(Document images with source code)
*** Block opens ***

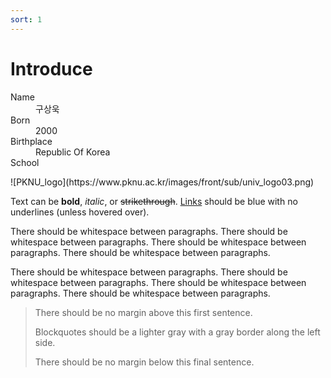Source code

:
 ```yaml
---
sort: 1
---
```


# Introduce

<dl>
    <dt>Name</dt>
    <dd>구상욱</dd>
    <dt>Born</dt>
    <dd>2000</dd>
    <dt>Birthplace</dt>
    <dd>Republic Of Korea</dd>
    <dt>School</dt>
</dl>
![PKNU_logo](https://www.pknu.ac.kr/images/front/sub/univ_logo03.png)

Text can be **bold**, _italic_, or ~~strikethrough~~. [Links](https://github.com) should be blue with no underlines (unless hovered over).

There should be whitespace between paragraphs. There should be whitespace between paragraphs. There should be whitespace between paragraphs. There should be whitespace between paragraphs.

There should be whitespace between paragraphs. There should be whitespace between paragraphs. There should be whitespace between paragraphs. There should be whitespace between paragraphs.

> There should be no margin above this first sentence.
>
> Blockquotes should be a lighter gray with a gray border along the left side.
>
> There should be no margin below this final sentence.
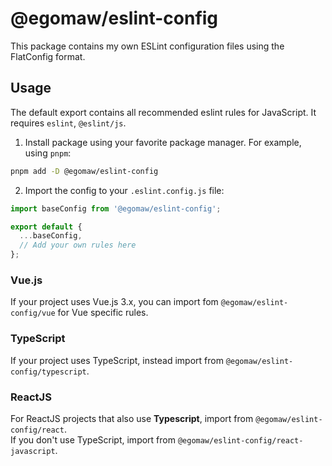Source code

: # @egomaw/eslint-config

This package contains my own ESLint configuration files using the FlatConfig format.

## Usage

The default export contains all recommended eslint rules for JavaScript. It requires `eslint`, `@eslint/js`.

1. Install package using your favorite package manager. For example, using `pnpm`:
```sh
pnpm add -D @egomaw/eslint-config
```

2. Import the config to your `.eslint.config.js` file:
```js
import baseConfig from '@egomaw/eslint-config';

export default {
  ...baseConfig,
  // Add your own rules here
};
```


### Vue.js

If your project uses Vue.js 3.x, you can import fom `@egomaw/eslint-config/vue` for Vue specific rules. 

### TypeScript

If your project uses TypeScript, instead import from `@egomaw/eslint-config/typescript`.

### ReactJS

For ReactJS projects that also use **Typescript**, import from `@egomaw/eslint-config/react`.  
If you don't use TypeScript, import from `@egomaw/eslint-config/react-javascript`.
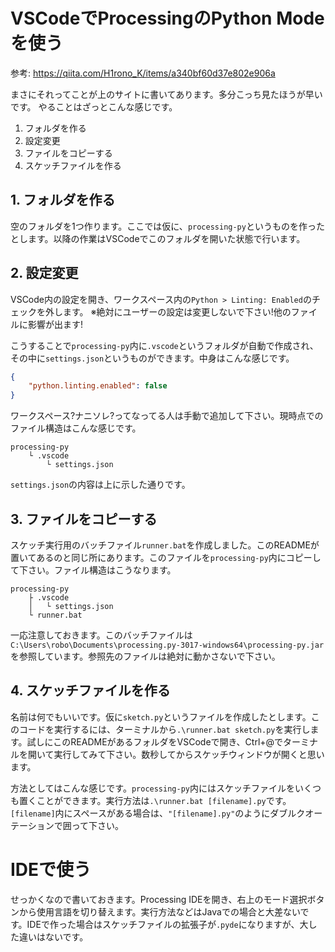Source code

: # VSCodeでProcessingのPython Modeを使う

参考: https://qiita.com/H1rono_K/items/a340bf60d37e802e906a

まさにそれってことが上のサイトに書いてあります。多分こっち見たほうが早いです。
やることはざっとこんな感じです。

1. フォルダを作る
2. 設定変更
3. ファイルをコピーする
4. スケッチファイルを作る

## 1. フォルダを作る

空のフォルダを1つ作ります。ここでは仮に、`processing-py`というものを作ったとします。以降の作業はVSCodeでこのフォルダを開いた状態で行います。

## 2. 設定変更

VSCode内の設定を開き、ワークスペース内の`Python > Linting: Enabled`のチェックを外します。
※絶対にユーザーの設定は変更しないで下さい!他のファイルに影響が出ます!

こうすることで`processing-py`内に`.vscode`というフォルダが自動で作成され、その中に`settings.json`というものができます。中身はこんな感じです。

```json
{
    "python.linting.enabled": false
}
```

ワークスペース?ナニソレ?ってなってる人は手動で追加して下さい。現時点でのファイル構造はこんな感じです。

```
processing-py
    └ .vscode
        └ settings.json
```

`settings.json`の内容は上に示した通りです。

## 3. ファイルをコピーする

スケッチ実行用のバッチファイル`runner.bat`を作成しました。このREADMEが置いてあるのと同じ所にあります。このファイルを`processing-py`内にコピーして下さい。ファイル構造はこうなります。

```
processing-py
    ├ .vscode
    │   └ settings.json
    └ runner.bat
```

一応注意しておきます。このバッチファイルは`C:\Users\robo\Documents\processing.py-3017-windows64\processing-py.jar`を参照しています。参照先のファイルは絶対に動かさないで下さい。

## 4. スケッチファイルを作る

名前は何でもいいです。仮に`sketch.py`というファイルを作成したとします。このコードを実行するには、ターミナルから`.\runner.bat sketch.py`を実行します。試しにこのREADMEがあるフォルダをVSCodeで開き、Ctrl+@でターミナルを開いて実行してみて下さい。数秒してからスケッチウィンドウが開くと思います。

方法としてはこんな感じです。`processing-py`内にはスケッチファイルをいくつも置くことができます。実行方法は`.\runner.bat [filename].py`です。`[filename]`内にスペースがある場合は、`"[filename].py"`のようにダブルクオーテーションで囲って下さい。

# IDEで使う

せっかくなので書いておきます。Processing IDEを開き、右上のモード選択ボタンから使用言語を切り替えます。実行方法などはJavaでの場合と大差ないです。IDEで作った場合はスケッチファイルの拡張子が`.pyde`になりますが、大した違いはないです。
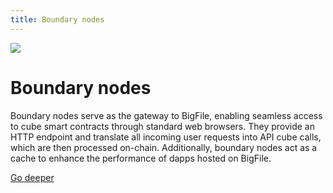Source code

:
 ```yaml
---
title: Boundary nodes
---
```


![](/img/how-it-works/boundary-nodes.webp)

# Boundary nodes

Boundary nodes serve as the gateway to BigFile, enabling seamless access to cube smart contracts through standard web browsers. They provide an HTTP endpoint and translate all incoming user requests into API cube calls, which are then processed on-chain. Additionally, boundary nodes act as a cache to enhance the performance of dapps hosted on BigFile.

[Go deeper](/how-it-works/boundary-nodes/)
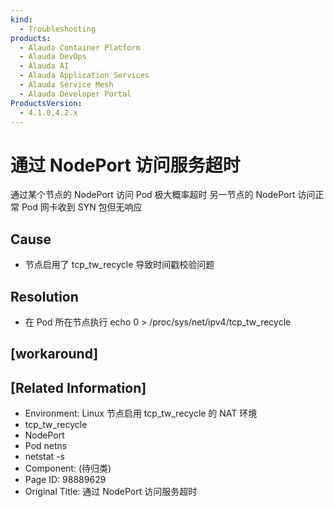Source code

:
 ```yaml
---
kind:
  - Troubleshooting
products:
  - Alauda Container Platform
  - Alauda DevOps
  - Alauda AI
  - Alauda Application Services
  - Alauda Service Mesh
  - Alauda Developer Portal
ProductsVersion:
  - 4.1.0,4.2.x
---
```

<!-- A type of document that involves encountering a fault, diagnosing it, performing root cause analysis, and providing solutions. -->

# 通过 NodePort 访问服务超时

通过某个节点的 NodePort 访问 Pod 极大概率超时 另一节点的 NodePort 访问正常 Pod 网卡收到 SYN 包但无响应

## Cause
- 节点启用了 tcp_tw_recycle 导致时间戳校验问题

## Resolution
- 在 Pod 所在节点执行 echo 0 > /proc/sys/net/ipv4/tcp_tw_recycle

## [workaround]

## [Related Information]
- Environment: Linux 节点启用 tcp_tw_recycle 的 NAT 环境
- tcp_tw_recycle
- NodePort
- Pod netns
- netstat -s
- Component: (待归类)
- Page ID: 98889629
- Original Title: 通过 NodePort 访问服务超时
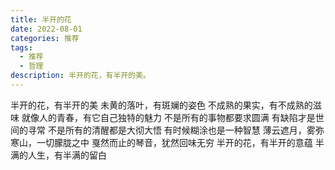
 ```yaml
---
title: 半开的花
date: 2022-08-01
categories: 推荐
tags:
  - 推荐
  - 哲理
description: 半开的花，有半开的美。
---
```


半开的花，有半开的美
未黄的落叶，有斑斓的姿色
不成熟的果实，有不成熟的滋味
就像人的青春，有它自己独特的魅力
不是所有的事物都要求圆满
有缺陷才是世间的寻常
不是所有的清醒都是大彻大悟
有时候糊涂也是一种智慧
薄云遮月，雾弥寒山，一切朦胧之中
戛然而止的琴音，犹然回味无穷
半开的花，有半开的意蕴
半满的人生，有半满的留白
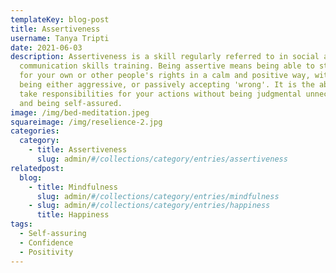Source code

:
 ```yaml
---
templateKey: blog-post
title: Assertiveness
username: Tanya Tripti
date: 2021-06-03
description: Assertiveness is a skill regularly referred to in social and
  communication skills training. Being assertive means being able to stand up
  for your own or other people's rights in a calm and positive way, without
  being either aggressive, or passively accepting 'wrong'. It is the ability to
  take responsibilities for your actions without being judgmental unnecessarily,
  and being self-assured.
image: /img/bed-meditation.jpeg
squareimage: /img/reselience-2.jpg
categories:
  category:
    - title: Assertiveness
      slug: admin/#/collections/category/entries/assertiveness
relatedpost:
  blog:
    - title: Mindfulness
      slug: admin/#/collections/category/entries/mindfulness
    - slug: admin/#/collections/category/entries/happiness
      title: Happiness
tags:
  - Self-assuring
  - Confidence
  - Positivity
---
```

<!--StartFragment-->



<!--EndFragment-->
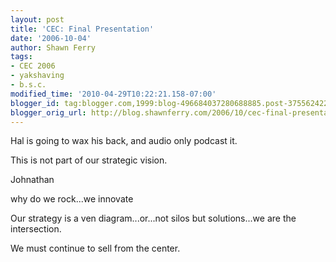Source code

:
 ```yaml
---
layout: post
title: 'CEC: Final Presentation'
date: '2006-10-04'
author: Shawn Ferry
tags:
- CEC 2006
- yakshaving
- b.s.c.
modified_time: '2010-04-29T10:22:21.158-07:00'
blogger_id: tag:blogger.com,1999:blog-496684037280688885.post-3755624226576444584
blogger_orig_url: http://blog.shawnferry.com/2006/10/cec-final-presentation_6722.html
---
```


Hal is going to wax his back, and audio only podcast it.  
  
This is not part of our strategic vision.  
  
Johnathan  
  
why do we rock...we innovate  
  
Our strategy is a ven diagram...or...not silos but solutions...we are the
intersection.  
  
We must continue to sell from the center.  

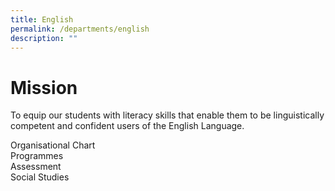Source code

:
 ```yaml
---
title: English
permalink: /departments/english
description: ""
---
```

# Mission
To equip our students with literacy skills that enable them to be linguistically competent and confident users of the English Language.

Organisational Chart
<br>
Programmes
<br>
Assessment
<br>
Social Studies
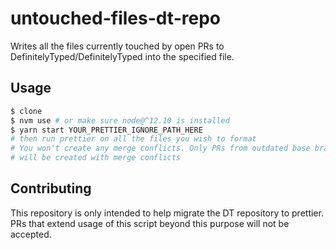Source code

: # untouched-files-dt-repo

Writes all the files currently touched by open PRs to DefinitelyTyped/DefinitelyTyped
into the specified file.

## Usage

```bash
$ clone
$ nvm use # or make sure node@^12.10 is installed
$ yarn start YOUR_PRETTIER_IGNORE_PATH_HERE
# then run prettier on all the files you wish to format
# You won't create any merge conflicts. Only PRs from outdated base branches
# will be created with merge conflicts
```

## Contributing

This repository is only intended to help migrate the DT repository to prettier.
PRs that extend usage of this script beyond this purpose will not be accepted.
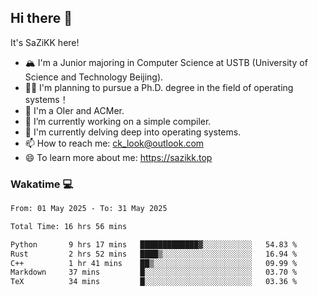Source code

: ## Hi there 👋

It's SaZiKK here!

- 🏔️ I'm a Junior majoring in Computer Science  at USTB (University of Science and Technology Beijing).
- 🧑‍🎓 I'm planning to pursue a Ph.D. degree in the field of operating systems！
- 🚀 I'm a OIer and ACMer.
- 🔭 I’m currently working on a simple compiler.
- 🌱 I'm currently delving deep into operating systems.
- 📫 How to reach me: ck_look@outlook.com
- 😄 To learn more about me: https://sazikk.top

  
<!--
**SaZiKK/SaZiKK** is a ✨ _special_ ✨ repository because its `README.md` (this file) appears on your GitHub profile.

Here are some ideas to get you started:

- 🔭 I’m currently working on ...
- 🌱 I’m currently learning ...
- 👯 I’m looking to collaborate on ...
- 🤔 I’m looking for help with ...
- 💬 Ask me about ...
- 📫 How to reach me: ...
- 😄 Pronouns: ...
- ⚡ Fun fact: ...
-->

### Wakatime 💻

<!--START_SECTION:waka-->

```txt
From: 01 May 2025 - To: 31 May 2025

Total Time: 16 hrs 56 mins

Python       9 hrs 17 mins   █████████████▓░░░░░░░░░░░   54.83 %
Rust         2 hrs 52 mins   ████▒░░░░░░░░░░░░░░░░░░░░   16.94 %
C++          1 hr 41 mins    ██▒░░░░░░░░░░░░░░░░░░░░░░   09.99 %
Markdown     37 mins         █░░░░░░░░░░░░░░░░░░░░░░░░   03.70 %
TeX          34 mins         █░░░░░░░░░░░░░░░░░░░░░░░░   03.36 %
```

<!--END_SECTION:waka-->
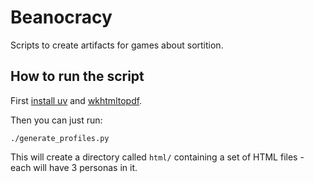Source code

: # Beanocracy

Scripts to create artifacts for games about sortition.

## How to run the script

First [install uv](https://docs.astral.sh/uv/getting-started/installation/) and [wkhtmltopdf](https://github.com/JazzCore/python-pdfkit/wiki/Installing-wkhtmltopdf).

Then you can just run:

```
./generate_profiles.py
```

This will create a directory called `html/` containing a set of HTML files - each will have 3 personas in it.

*** Block closes ***

Activity> Repeat the data verbatim through the "Text can be" line, no pictures.

Exercise result>
Source code

:
 ```yaml
---
sort: 1
---
```


# Introduce

<dl>
    <dt>Name</dt>
    <dd>구상욱</dd>
    <dt>Born</dt>
    <dd>2000</dd>
    <dt>Birthplace</dt>
    <dd>Republic Of Korea</dd>
    <dt>School</dt>
</dl>
![PKNU_logo](https://www.pknu.ac.kr/images/front/sub/univ_logo03.png)

Text can be **bold**, _italic_, or ~~strikethrough~~. [Links](https://github.com) should be blue with no underlines (unless hovered over).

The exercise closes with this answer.